“Reembodied sound” is a term coined by the composer David Coll, designed to differentiate a set of electroacoustic practices from loudspeaker-based music. Reembodied sound tends to use surface transducers, small cone-less speakers designed to attach to surfaces of resonant objects and essentially turn those objects into speakers themselves.

Matthew Goodheart’s techniques involving attaching transducers primarily to gongs and cymbals, though piano, strings, brass, and other instruments are used as well. Each instrument undergoes a rigorous acoustic analysis and recording. Using this sonic information as a basis for mixed synthesis, computer generated sound is ultimately sent back to the original instrument through the transducer (or “reembodied”), tailored to its unique acoustics. The instrument then resonates with unusual and unexpected sounds, bringing forth hidden details of their inherent sonic properties.

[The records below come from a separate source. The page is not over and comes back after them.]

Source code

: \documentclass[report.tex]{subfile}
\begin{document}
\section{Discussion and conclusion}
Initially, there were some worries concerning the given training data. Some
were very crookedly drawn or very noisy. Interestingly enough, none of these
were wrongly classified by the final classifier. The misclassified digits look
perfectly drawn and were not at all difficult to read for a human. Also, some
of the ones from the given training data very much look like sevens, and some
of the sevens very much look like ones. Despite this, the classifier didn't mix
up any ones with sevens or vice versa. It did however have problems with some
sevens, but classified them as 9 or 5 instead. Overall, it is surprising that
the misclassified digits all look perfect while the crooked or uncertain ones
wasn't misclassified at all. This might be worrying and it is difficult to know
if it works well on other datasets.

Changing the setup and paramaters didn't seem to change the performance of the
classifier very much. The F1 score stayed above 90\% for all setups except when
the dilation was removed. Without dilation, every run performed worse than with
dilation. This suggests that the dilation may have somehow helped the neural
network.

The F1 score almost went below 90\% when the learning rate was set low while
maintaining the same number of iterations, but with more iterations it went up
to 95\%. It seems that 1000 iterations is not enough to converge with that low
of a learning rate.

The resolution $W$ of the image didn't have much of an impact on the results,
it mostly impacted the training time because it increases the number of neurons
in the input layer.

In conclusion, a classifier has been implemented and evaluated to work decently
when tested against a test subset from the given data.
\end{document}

The transducers also allow the instruments to seem autonomous – “ghost” instruments, sounding of their own accord. This also allows for flexibility of placement, so that the instruments can be placed in unusual locations around the performance area to create spatialized and immersive works, adaptable to many different types of environments.

Goodheart’s techniques were developed in collaboration with Center for New Music and Audio Technologies (CNMAT) at U.C. Berkeley, the Computer Music Center (CMC) at Columbia University, and Rensselaer Polytechnic University.